As a first step to the journey of combing statistics and microbiome research, we built MicrobiomeGym and aims to openly address some questions in community-friendly fashion:

  • representative datasets from simulation, synthesis and real studies with important health impacts
  • a unified association analysis tool box that ease the application of existing metagenomic association methods
  • a platform to exhibit reproducible analysis results based on the hosted datasets and methods

To fulfill these goals, we host datasets with excessive documentations (e.g., provide assumptions and codes for simulated data, and references for real datasets). We host a wide range of statistical tests and their benchmark results with reproducible codes and results. We encourage microbiome researchers to contribute their datasets , methods or method benchmarks via a transparent workflow documented in github . We hope that the MicrobiomeGym can be a valuable hub to advance quantitative microbiome research.

features

Metagenome-wide association studies (MWAS) can interrogate the association between microbiota and diseases. With the increasing number of the available MWAS methods, analysts may have the burden to learn, use or implement these in their scientific studies, which can be repetitive for the whole science community.
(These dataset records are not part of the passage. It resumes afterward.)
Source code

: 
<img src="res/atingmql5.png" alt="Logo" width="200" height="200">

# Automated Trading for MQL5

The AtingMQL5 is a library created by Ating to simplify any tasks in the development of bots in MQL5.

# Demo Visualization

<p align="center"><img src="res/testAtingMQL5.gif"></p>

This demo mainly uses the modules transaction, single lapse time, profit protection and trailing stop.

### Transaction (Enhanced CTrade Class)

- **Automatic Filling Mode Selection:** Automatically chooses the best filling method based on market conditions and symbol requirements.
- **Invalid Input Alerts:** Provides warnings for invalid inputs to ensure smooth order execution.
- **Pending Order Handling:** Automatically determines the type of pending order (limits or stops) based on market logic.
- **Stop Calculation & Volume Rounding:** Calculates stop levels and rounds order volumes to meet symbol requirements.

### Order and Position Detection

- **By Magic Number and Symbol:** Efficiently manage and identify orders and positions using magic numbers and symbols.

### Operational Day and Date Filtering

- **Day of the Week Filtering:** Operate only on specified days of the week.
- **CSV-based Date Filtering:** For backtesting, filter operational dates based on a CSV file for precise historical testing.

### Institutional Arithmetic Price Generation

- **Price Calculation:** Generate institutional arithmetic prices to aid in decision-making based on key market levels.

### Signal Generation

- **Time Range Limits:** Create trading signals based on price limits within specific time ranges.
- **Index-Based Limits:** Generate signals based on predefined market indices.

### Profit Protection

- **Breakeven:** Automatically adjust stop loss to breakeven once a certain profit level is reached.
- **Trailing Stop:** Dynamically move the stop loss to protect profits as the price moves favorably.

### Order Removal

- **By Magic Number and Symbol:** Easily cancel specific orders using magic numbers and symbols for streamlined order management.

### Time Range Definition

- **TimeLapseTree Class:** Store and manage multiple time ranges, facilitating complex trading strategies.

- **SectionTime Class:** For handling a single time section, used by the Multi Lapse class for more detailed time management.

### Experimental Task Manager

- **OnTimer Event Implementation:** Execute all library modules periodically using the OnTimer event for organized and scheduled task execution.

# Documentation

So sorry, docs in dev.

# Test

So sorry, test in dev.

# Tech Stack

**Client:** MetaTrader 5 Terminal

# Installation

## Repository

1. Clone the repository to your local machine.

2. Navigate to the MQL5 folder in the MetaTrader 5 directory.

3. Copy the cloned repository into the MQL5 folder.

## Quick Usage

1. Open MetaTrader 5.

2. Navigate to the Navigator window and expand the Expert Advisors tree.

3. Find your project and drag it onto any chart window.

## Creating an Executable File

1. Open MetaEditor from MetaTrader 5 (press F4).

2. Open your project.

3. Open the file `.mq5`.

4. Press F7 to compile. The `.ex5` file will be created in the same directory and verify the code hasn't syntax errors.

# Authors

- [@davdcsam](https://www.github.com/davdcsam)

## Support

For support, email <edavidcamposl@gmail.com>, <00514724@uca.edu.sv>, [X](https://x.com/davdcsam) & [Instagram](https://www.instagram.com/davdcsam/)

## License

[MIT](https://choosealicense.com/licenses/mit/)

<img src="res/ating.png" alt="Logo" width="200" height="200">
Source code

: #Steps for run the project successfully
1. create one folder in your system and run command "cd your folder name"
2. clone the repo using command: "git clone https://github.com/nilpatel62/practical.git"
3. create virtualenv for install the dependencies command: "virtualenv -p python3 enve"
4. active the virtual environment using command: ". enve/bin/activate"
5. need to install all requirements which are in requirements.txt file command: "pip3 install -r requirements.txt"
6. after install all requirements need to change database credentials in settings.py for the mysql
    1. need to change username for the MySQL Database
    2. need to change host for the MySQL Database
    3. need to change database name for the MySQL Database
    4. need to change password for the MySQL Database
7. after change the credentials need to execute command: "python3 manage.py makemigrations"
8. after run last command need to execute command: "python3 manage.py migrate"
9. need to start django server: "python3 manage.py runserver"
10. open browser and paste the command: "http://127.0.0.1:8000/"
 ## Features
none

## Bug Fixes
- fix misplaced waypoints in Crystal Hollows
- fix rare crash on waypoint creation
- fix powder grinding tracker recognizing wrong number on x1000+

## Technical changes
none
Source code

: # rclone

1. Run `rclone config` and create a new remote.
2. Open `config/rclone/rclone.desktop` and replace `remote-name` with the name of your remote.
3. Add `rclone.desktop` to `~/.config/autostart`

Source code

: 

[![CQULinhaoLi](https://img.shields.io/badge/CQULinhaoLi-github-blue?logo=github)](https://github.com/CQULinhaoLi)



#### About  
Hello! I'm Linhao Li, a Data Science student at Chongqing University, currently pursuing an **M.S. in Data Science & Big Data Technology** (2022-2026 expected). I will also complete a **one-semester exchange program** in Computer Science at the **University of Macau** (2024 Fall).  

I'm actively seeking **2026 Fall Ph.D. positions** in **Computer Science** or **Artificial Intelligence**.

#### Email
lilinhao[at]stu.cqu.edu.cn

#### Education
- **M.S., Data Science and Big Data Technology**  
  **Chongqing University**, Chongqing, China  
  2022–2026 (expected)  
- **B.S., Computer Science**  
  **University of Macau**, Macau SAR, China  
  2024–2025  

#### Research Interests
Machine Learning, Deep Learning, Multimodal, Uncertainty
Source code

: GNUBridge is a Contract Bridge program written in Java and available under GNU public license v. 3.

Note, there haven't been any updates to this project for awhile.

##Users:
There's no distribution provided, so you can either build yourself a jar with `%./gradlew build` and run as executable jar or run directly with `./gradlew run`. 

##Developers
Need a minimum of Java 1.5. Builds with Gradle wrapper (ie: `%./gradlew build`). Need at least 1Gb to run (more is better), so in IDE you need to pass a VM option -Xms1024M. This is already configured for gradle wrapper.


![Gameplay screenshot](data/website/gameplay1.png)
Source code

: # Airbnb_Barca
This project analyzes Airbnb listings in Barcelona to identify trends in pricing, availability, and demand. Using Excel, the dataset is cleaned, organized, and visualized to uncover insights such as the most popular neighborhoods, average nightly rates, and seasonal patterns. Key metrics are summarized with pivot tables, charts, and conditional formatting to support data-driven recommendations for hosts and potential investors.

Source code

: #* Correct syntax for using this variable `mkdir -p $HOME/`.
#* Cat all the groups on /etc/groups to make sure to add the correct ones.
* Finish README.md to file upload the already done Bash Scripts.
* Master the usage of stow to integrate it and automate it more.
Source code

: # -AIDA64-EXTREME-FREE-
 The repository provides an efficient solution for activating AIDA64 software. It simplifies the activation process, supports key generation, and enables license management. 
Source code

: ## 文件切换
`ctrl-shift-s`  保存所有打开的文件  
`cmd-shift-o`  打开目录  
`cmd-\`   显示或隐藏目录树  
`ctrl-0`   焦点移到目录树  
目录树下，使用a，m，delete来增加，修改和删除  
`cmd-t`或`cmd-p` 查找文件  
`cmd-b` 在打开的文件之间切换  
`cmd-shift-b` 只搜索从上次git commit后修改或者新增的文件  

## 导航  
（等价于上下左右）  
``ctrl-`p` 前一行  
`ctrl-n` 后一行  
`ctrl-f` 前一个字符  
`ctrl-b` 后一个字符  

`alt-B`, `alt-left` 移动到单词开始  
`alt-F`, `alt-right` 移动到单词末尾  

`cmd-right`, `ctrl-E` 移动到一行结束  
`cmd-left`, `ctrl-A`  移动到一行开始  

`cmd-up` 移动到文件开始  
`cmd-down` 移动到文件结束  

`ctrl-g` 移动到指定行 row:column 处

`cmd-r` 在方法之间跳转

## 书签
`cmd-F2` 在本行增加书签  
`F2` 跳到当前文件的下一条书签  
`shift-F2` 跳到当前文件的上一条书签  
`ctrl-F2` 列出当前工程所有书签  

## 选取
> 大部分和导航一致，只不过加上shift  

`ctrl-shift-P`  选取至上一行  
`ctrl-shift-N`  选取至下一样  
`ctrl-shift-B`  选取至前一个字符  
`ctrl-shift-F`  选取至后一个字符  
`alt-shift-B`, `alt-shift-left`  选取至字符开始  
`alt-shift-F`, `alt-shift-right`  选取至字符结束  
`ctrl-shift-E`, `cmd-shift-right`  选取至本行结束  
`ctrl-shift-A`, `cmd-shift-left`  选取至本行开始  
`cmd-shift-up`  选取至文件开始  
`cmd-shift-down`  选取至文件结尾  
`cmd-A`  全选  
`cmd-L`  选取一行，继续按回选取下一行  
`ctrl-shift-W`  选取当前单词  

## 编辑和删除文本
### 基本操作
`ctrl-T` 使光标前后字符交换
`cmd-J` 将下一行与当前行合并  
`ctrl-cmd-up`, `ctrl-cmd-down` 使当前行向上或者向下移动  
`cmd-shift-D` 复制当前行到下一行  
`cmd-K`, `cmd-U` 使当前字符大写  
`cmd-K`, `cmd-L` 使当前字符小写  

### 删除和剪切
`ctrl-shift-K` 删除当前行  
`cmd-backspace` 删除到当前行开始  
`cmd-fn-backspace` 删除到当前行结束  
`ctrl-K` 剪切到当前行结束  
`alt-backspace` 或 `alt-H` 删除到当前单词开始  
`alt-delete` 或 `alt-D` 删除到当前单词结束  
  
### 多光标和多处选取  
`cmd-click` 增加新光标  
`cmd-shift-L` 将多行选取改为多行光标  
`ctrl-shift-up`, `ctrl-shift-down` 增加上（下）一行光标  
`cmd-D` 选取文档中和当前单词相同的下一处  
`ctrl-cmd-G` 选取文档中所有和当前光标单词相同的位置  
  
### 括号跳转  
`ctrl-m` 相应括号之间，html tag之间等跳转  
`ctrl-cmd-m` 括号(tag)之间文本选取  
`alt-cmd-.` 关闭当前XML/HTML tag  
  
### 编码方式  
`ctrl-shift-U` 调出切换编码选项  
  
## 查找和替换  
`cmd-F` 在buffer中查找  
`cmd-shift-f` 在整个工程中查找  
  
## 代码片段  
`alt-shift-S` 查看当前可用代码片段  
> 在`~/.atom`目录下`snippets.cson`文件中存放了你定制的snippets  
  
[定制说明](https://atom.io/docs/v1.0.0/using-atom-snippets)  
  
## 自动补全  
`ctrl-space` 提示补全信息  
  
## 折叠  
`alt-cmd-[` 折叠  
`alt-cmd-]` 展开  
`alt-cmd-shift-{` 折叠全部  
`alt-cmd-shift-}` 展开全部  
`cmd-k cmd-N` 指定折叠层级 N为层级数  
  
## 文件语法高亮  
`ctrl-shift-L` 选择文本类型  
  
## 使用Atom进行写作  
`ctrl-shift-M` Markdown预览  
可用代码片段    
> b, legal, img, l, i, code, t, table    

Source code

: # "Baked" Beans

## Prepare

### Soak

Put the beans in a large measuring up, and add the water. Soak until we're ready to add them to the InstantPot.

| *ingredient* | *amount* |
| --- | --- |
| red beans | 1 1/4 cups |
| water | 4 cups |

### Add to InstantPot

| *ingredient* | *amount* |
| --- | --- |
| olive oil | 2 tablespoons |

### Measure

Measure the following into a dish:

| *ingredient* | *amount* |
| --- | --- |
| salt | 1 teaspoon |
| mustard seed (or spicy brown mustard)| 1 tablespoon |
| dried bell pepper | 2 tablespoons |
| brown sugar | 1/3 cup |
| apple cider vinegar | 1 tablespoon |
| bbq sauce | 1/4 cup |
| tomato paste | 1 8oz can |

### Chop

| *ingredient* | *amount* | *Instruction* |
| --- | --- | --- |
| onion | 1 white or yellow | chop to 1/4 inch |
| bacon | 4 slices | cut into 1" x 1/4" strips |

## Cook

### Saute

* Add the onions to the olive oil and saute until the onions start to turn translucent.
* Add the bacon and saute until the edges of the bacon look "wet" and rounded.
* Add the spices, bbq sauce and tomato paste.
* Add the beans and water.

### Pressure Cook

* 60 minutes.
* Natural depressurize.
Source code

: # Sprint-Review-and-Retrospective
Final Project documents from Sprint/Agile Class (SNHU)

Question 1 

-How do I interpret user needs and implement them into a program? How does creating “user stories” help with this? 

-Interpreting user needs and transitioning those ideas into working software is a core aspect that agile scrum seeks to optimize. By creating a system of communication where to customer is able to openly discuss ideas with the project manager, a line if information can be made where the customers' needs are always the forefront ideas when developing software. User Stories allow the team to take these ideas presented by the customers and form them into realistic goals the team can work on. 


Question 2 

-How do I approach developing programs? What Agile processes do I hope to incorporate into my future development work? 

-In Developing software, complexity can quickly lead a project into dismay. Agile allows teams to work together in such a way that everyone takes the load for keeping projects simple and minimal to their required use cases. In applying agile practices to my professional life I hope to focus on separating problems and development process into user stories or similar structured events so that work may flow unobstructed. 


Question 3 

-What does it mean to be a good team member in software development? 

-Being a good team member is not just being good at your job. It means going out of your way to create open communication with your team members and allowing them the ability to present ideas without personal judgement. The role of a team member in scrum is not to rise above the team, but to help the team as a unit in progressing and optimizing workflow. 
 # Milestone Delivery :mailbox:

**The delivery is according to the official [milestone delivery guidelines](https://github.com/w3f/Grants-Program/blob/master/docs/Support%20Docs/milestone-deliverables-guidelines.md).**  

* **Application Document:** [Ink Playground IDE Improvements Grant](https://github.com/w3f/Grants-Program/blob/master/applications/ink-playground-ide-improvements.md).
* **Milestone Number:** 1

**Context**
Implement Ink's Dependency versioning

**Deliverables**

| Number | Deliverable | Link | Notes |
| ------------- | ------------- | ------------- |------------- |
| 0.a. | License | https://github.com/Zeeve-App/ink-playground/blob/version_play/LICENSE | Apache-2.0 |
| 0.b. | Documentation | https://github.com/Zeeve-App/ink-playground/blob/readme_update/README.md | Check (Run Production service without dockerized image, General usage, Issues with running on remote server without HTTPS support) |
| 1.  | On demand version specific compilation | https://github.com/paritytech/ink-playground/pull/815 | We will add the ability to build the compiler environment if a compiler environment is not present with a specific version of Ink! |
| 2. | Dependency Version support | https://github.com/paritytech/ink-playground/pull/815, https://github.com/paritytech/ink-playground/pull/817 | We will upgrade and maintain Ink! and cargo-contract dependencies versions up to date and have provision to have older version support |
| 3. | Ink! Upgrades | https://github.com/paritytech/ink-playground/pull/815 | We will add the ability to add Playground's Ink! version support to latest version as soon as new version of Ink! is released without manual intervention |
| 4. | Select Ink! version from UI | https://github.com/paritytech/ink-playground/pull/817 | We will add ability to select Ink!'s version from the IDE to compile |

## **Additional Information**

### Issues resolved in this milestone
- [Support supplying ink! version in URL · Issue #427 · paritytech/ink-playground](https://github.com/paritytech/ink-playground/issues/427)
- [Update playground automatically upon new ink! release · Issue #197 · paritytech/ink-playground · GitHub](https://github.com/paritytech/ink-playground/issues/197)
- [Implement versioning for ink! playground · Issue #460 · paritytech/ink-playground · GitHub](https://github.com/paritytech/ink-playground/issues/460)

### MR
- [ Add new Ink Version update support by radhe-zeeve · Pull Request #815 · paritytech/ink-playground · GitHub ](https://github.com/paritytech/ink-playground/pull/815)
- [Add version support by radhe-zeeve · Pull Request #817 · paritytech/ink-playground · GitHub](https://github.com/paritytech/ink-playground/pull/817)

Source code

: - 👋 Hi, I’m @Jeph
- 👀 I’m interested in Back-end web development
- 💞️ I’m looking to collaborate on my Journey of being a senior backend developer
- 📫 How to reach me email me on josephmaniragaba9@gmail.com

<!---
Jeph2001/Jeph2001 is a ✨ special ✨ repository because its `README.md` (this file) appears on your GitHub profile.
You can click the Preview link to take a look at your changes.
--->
Thus we curated a collection of published methods and designed a unified analysis routine implemented in this resource, in the R package MicrobiomeGym.
MicrobiomeGym offers simulated datasets, synthetic datasets and datasets from real studies. A wide-range of datasets provides the opportunities to evaluate the existing and novel association methods from multiple perspectives - from different human diseases to different ecological conditions.
Documented data resources and analysis routines enables reproducible results – a critical type of research for modern medical and statistical research. MicrobiomeGym provide R codes with datasets, methods and analysis results. Users can freely download the data, code and reproduce analysis results in their own computation environments.